Перрон заполнила роскошная публика: упитанные советские генералы и полковники в каракулевых папахах и парадных шинелях из голубого сукна; офицеры рангом пониже, но такие же краснолицые и в таких же франтоватых парадных кителях, перепоясанные плетеными золотыми поясами, в фуражках с золотыми кокардами и в блестящих золотом погонах; сытые, гладко выбритые и вальяжно-снисходительные советские дипломаты в меховых и кожаных пальто и в костюмах от братьев Брукс и Пьера Кардена и их жены разного калибра и веса, но все до одной — в норковых манто, соболиных накидках, лисьих шубах, норвежских дубленках и в высоких кожаных сапожках на «английском каблуке». От мужчин пахло хорошим армянским коньяком, а от женщин — французскими духами и сигаретами «Мальборо». Жены младших офицеров покупали в киосках мороженое-эскимо и шоколад «Аленка», но остальные брезгливо игнорировали все без исключения товары советского производства, а просто гуляли по перрону, демонстрируя себя и, самое главное, свои офигительные шубы, золотые кулоны и перстни с ослепительными бриллиантами. Даже видавшие роскошь иностранцы с изумлением и завистью глядели на них из окон вагонов, ведь еще вчера вечером, в Москве, на перроне Белорусского вокзала, не было ни этих соболиных шуб, ни перстней с бриллиантами. Но здесь, на пороге Европы и вдали от игры московского начальства в пролетарский аскетизм, эта публика могла, конечно, показать друг другу то, ради чего, собственно, и служила империи, — свою кастовую сытость и апломб властителей полумира.

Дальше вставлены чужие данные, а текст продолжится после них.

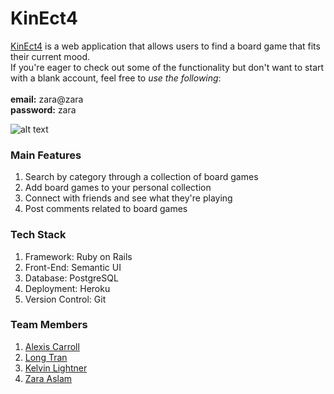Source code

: # KinEct4
[KinEct4](https://kinect-4.herokuapp.com) is a web application that allows users to find a board game that fits their current mood.<br> If you're eager to check out some of the functionality but don't want to start with a blank account, feel free to *use the following*: <br><br>
    **email:** zara@zara<br>
    **password:** zara

![alt text](https://github.com/zaslam72/kin-ect4/blob/master/app/assets/images/k4-readme-pics.png)

### Main Features
1. Search by category through a collection of board games
2. Add board games to your personal collection
3. Connect with friends and see what they're playing
4. Post comments related to board games

### Tech Stack
1. Framework: Ruby on Rails
2. Front-End: Semantic UI 
3. Database: PostgreSQL
4. Deployment: Heroku
5. Version Control: Git 

### Team Members
1. [Alexis Carroll](https://github.com/lexac1)
2. [Long Tran](https://github.com/LongTran415)
3. [Kelvin Lightner](https://github.com/KelvinLightner)
4. [Zara Aslam](https://github.com/zaslam72)
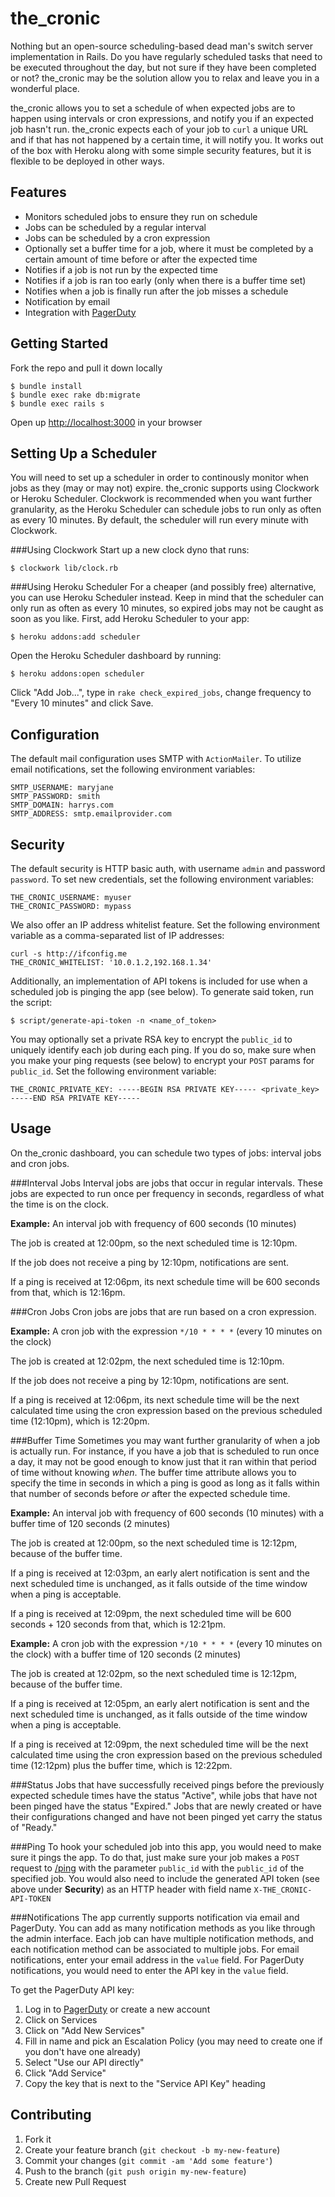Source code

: the_cronic
==========

Nothing but an open-source scheduling-based dead man's switch server implementation in Rails. Do you have regularly scheduled tasks that need to be executed throughout the day, but not sure if they have been completed or not? the_cronic may be the solution allow you to relax and leave you in a wonderful place.

the_cronic allows you to set a schedule of when expected jobs are to happen using intervals or cron expressions, and notify you if an expected job hasn't run. the_cronic expects each of your job to `curl` a unique URL and if that has not happened by a certain time, it will notify you. It works out of the box with Heroku along with some simple security features, but it is flexible to be deployed in other ways.

Features
--------
- Monitors scheduled jobs to ensure they run on schedule
- Jobs can be scheduled by a regular interval
- Jobs can be scheduled by a cron expression
- Optionally set a buffer time for a job, where it must be completed by a certain amount of time before or after the expected time
- Notifies if a job is not run by the expected time
- Notifies if a job is ran too early (only when there is a buffer time set)
- Notifies when a job is finally run after the job misses a schedule
- Notification by email
- Integration with [PagerDuty](http://www.pagerduty.com)

Getting Started
------------
Fork the repo and pull it down locally

    $ bundle install
    $ bundle exec rake db:migrate
	$ bundle exec rails s

Open up <http://localhost:3000> in your browser

Setting Up a Scheduler
--------------------
You will need to set up a scheduler in order to continously monitor when jobs as they (may or may not) expire. the_cronic supports using Clockwork or Heroku Scheduler. Clockwork is recommended when you want further granularity, as the Heroku Scheduler can schedule jobs to run only as often as every 10 minutes. By default, the scheduler will run every minute with Clockwork.

###Using Clockwork
Start up a new clock dyno that runs:

	$ clockwork lib/clock.rb

###Using Heroku Scheduler
For a cheaper (and possibly free) alternative, you can use Heroku Scheduler instead. Keep in mind that the scheduler can only run as often as every 10 minutes, so expired jobs may not be caught as soon as you like. First, add Heroku Scheduler to your app:

	$ heroku addons:add scheduler
Open the Heroku Scheduler dashboard by running:

	$ heroku addons:open scheduler

Click "Add Job...", type in `rake check_expired_jobs`, change frequency to "Every 10 minutes" and click Save.


Configuration
-------------
The default mail configuration uses SMTP with `ActionMailer`. To utilize email notifications, set the following environment variables:

	SMTP_USERNAME: maryjane
	SMTP_PASSWORD: smith
	SMTP_DOMAIN: harrys.com
	SMTP_ADDRESS: smtp.emailprovider.com

Security
--------
The default security is HTTP basic auth, with username `admin` and password
`password`. To set new credentials, set the following environment variables:

    THE_CRONIC_USERNAME: myuser
    THE_CRONIC_PASSWORD: mypass
We also offer an IP address whitelist feature. Set the following environment
variable as a comma-separated list of IP addresses:

    curl -s http://ifconfig.me
    THE_CRONIC_WHITELIST: '10.0.1.2,192.168.1.34'
Additionally, an implementation of API tokens is included for use when a scheduled job is pinging the app (see below). To generate said token, run the script:

	$ script/generate-api-token -n <name_of_token>

You may optionally set a private RSA key to encrypt the `public_id` to uniquely identify each job during each ping. If you do so, make sure when you make your ping requests (see below) to encrypt your `POST` params for `public_id`. Set the following environment variable:

	THE_CRONIC_PRIVATE_KEY: -----BEGIN RSA PRIVATE KEY----- <private_key> -----END RSA PRIVATE KEY-----

Usage
-----
On the_cronic dashboard, you can schedule two types of jobs: interval jobs and cron jobs.

###Interval Jobs
Interval jobs are jobs that occur in regular intervals. These jobs are expected to run once per frequency in seconds, regardless of what the time is on the clock.

**Example:** An interval job with frequency of 600 seconds (10 minutes)

The job is created at 12:00pm, so the next scheduled time is 12:10pm.

If the job does not receive a ping by 12:10pm, notifications are sent.

If a ping is received at 12:06pm, its next schedule time will be 600 seconds from that, which is 12:16pm.


###Cron Jobs
Cron jobs are jobs that are run based on a cron expression.

**Example:** A cron job with the expression `*/10 * * * *` (every 10 minutes on the clock)

The job is created at 12:02pm, the next scheduled time is 12:10pm.

If the job does not receive a ping by 12:10pm, notifications are sent.

If a ping is received at 12:06pm, its next schedule time will be the next calculated time using the cron expression based on the previous scheduled time (12:10pm), which is 12:20pm.

###Buffer Time
Sometimes you may want further granularity of when a job is actually run. For instance, if you have a job that is scheduled to run once a day, it may not be good enough to know just that it ran within that period of time without knowing *when*. The buffer time attribute allows you to specify the time in seconds in which a ping is good as long as it falls within that number of seconds before *or* after the expected schedule time.

**Example:** An interval job with frequency of 600 seconds (10 minutes) with a buffer time of 120 seconds (2 minutes)

The job is created at 12:00pm, so the next scheduled time is 12:12pm, because of the buffer time.

If a ping is received at 12:03pm, an early alert notification is sent and the next scheduled time is unchanged, as it falls outside of the time window when a ping is acceptable.

If a ping is received at 12:09pm, the next scheduled time will be 600 seconds + 120 seconds from that, which is 12:21pm.

**Example:** A cron job with the expression `*/10 * * * *` (every 10 minutes on the clock) with a buffer time of 120 seconds (2 minutes)

The job is created at 12:02pm, so the next scheduled time is 12:12pm, because of the buffer time.

If a ping is received at 12:05pm, an early alert notification is sent and the next scheduled time is unchanged, as it falls outside of the time window when a ping is acceptable.

If a ping is received at 12:09pm, the next scheduled time will be the next calculated time using the cron expression based on the previous scheduled time (12:12pm) plus the buffer time, which is 12:22pm.


###Status
Jobs that have successfully received pings before the previously expected schedule times have the status "Active", while jobs that have not been pinged have the status "Expired." Jobs that are newly created or have their configurations changed and have not been pinged yet carry the status of "Ready."

###Ping
To hook your scheduled job into this app, you would need to make sure it pings the app. To do that, just make sure your job makes a `POST` request to [/ping](http://localhost:3000/ping) with the parameter `public_id` with the `public_id` of the specified job. You would also need to include the generated API token (see above under **Security**) as an HTTP header with field name `X-THE_CRONIC-API-TOKEN`

###Notifications
The app currently supports notification via email and PagerDuty. You can add as many notification methods as you like through the admin interface. Each job can have multiple notification methods, and each notification method can be associated to multiple jobs. For email notifications, enter your email address in the `value` field. For PagerDuty notifications, you would need to enter the API key in the `value` field.

To get the PagerDuty API key:

1. Log in to [PagerDuty](http://www.pagerduty.com) or create a new account
2. Click on Services
3. Click on "Add New Services"
4. Fill in name and pick an Escalation Policy (you may need to create one if you don't have one already)
5. Select "Use our API directly"
6. Click "Add Service"
7. Copy the key that is next to the "Service API Key" heading

Contributing
------------

1. Fork it
2. Create your feature branch (`git checkout -b my-new-feature`)
3. Commit your changes (`git commit -am 'Add some feature'`)
4. Push to the branch (`git push origin my-new-feature`)
5. Create new Pull Request
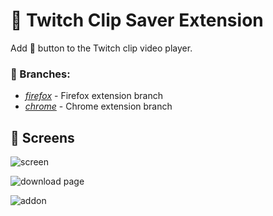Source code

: # 🩷 Twitch Clip Saver Extension
Add 💾 button to the Twitch clip video player.

### 🌿 Branches:
- [*firefox*](https://github.com/spacebagel/twitchClipSaverExtension) - Firefox extension branch
- [*chrome*](https://github.com/spacebagel/twitchClipSaverExtension/tree/chrome) - Chrome extension branch

## 📸 Screens

![screen](https://github.com/user-attachments/assets/f68520c3-35a8-4cb9-8682-1f2dd7557531)

![download page](https://github.com/user-attachments/assets/185cc2cd-0d78-42ac-af15-487d5dab97d3)

![addon](https://github.com/user-attachments/assets/36f4006b-60d9-4cf5-9a62-72a80376479b)
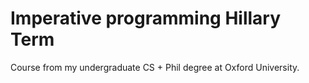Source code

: # Imperative programming Hillary Term
 Course from my undergraduate CS + Phil degree at Oxford University. 
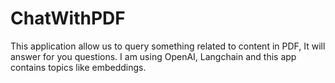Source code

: # ChatWithPDF
This application allow us to query something related to content in PDF, It will answer for you questions. I am using OpenAI, Langchain and this app contains topics like embeddings.
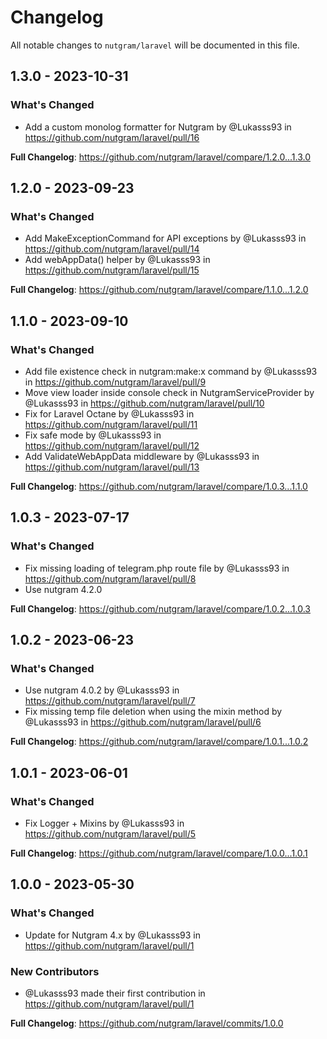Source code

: # Changelog

All notable changes to `nutgram/laravel` will be documented in this file.

## 1.3.0 - 2023-10-31

### What's Changed

- Add a custom monolog formatter for Nutgram by @Lukasss93 in https://github.com/nutgram/laravel/pull/16

**Full Changelog**: https://github.com/nutgram/laravel/compare/1.2.0...1.3.0

## 1.2.0 - 2023-09-23

### What's Changed

- Add MakeExceptionCommand for API exceptions by @Lukasss93 in https://github.com/nutgram/laravel/pull/14
- Add webAppData() helper by @Lukasss93 in https://github.com/nutgram/laravel/pull/15

**Full Changelog**: https://github.com/nutgram/laravel/compare/1.1.0...1.2.0

## 1.1.0 - 2023-09-10

### What's Changed

- Add file existence check in nutgram:make:x command by @Lukasss93 in https://github.com/nutgram/laravel/pull/9
- Move view loader inside console check in NutgramServiceProvider by @Lukasss93 in https://github.com/nutgram/laravel/pull/10
- Fix for Laravel Octane by @Lukasss93 in https://github.com/nutgram/laravel/pull/11
- Fix safe mode by @Lukasss93 in https://github.com/nutgram/laravel/pull/12
- Add ValidateWebAppData middleware by @Lukasss93 in https://github.com/nutgram/laravel/pull/13

**Full Changelog**: https://github.com/nutgram/laravel/compare/1.0.3...1.1.0

## 1.0.3 - 2023-07-17

### What's Changed

- Fix missing loading of telegram.php route file by @Lukasss93 in https://github.com/nutgram/laravel/pull/8
- Use nutgram 4.2.0

**Full Changelog**: https://github.com/nutgram/laravel/compare/1.0.2...1.0.3

## 1.0.2 - 2023-06-23

### What's Changed

- Use nutgram 4.0.2 by @Lukasss93 in https://github.com/nutgram/laravel/pull/7
- Fix missing temp file deletion when using the mixin method by @Lukasss93 in https://github.com/nutgram/laravel/pull/6

**Full Changelog**: https://github.com/nutgram/laravel/compare/1.0.1...1.0.2

## 1.0.1 - 2023-06-01

### What's Changed

- Fix Logger + Mixins by @Lukasss93 in https://github.com/nutgram/laravel/pull/5

**Full Changelog**: https://github.com/nutgram/laravel/compare/1.0.0...1.0.1

## 1.0.0 - 2023-05-30

### What's Changed

- Update for Nutgram 4.x by @Lukasss93 in https://github.com/nutgram/laravel/pull/1

### New Contributors

- @Lukasss93 made their first contribution in https://github.com/nutgram/laravel/pull/1

**Full Changelog**: https://github.com/nutgram/laravel/commits/1.0.0
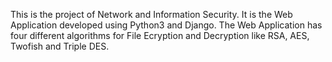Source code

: This is the project of Network and Information Security. It is the Web Application developed using Python3 and Django.
The Web Application has four different algorithms for File Ecryption and Decryption like RSA, AES, Twofish and Triple DES.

И только одна мелочь портила эту картину фешенебельного бродвока. Евреи. Поразительно, как всего за одни сутки можно изменить людей. Каких-нибудь 30–40 часов назад в той же Москве и на том же Белорусском вокзале эти люди выглядели буржуями — в их болгарских дубленках и каракулевых пальто. В поезде они ели бутерброды с икрой, пили шампанское и дерзко мечтали о Канаде, США, Австралии и отдыхе в Эйлате и на Багамских островах. Их речь была пересыпана такими фартовыми словами, как «моргедж», «кондоминиум», «лоун» и «шевроле-эмпала». Но вот их пропустили через ночной морозный отстойник на брестской привокзальной площади, через таможенный досмотр и осмотр анальных и прочих отверстий, и — где их дерзкая самоуверенность вечного народа, прошедшего от Египта и Испании до Персии и России? Где их пресловутое остроумие? Где их мудрые глаза Спиноз и Эйнштейнов и пылкие очи Эсфирей? Жалкое, потное, растерзанное и пугливое стадо с сопливыми, плачущими детьми. Окруженные пограничниками с собаками, они волоком тащат по перрону свои незакрывающиеся чемоданы, из которых вываливаются трусы, детские пеленки и семейные фотографии. Снежная поземка подхватывает эти пеленки и фотографии и сметает с платформы под колеса поезда.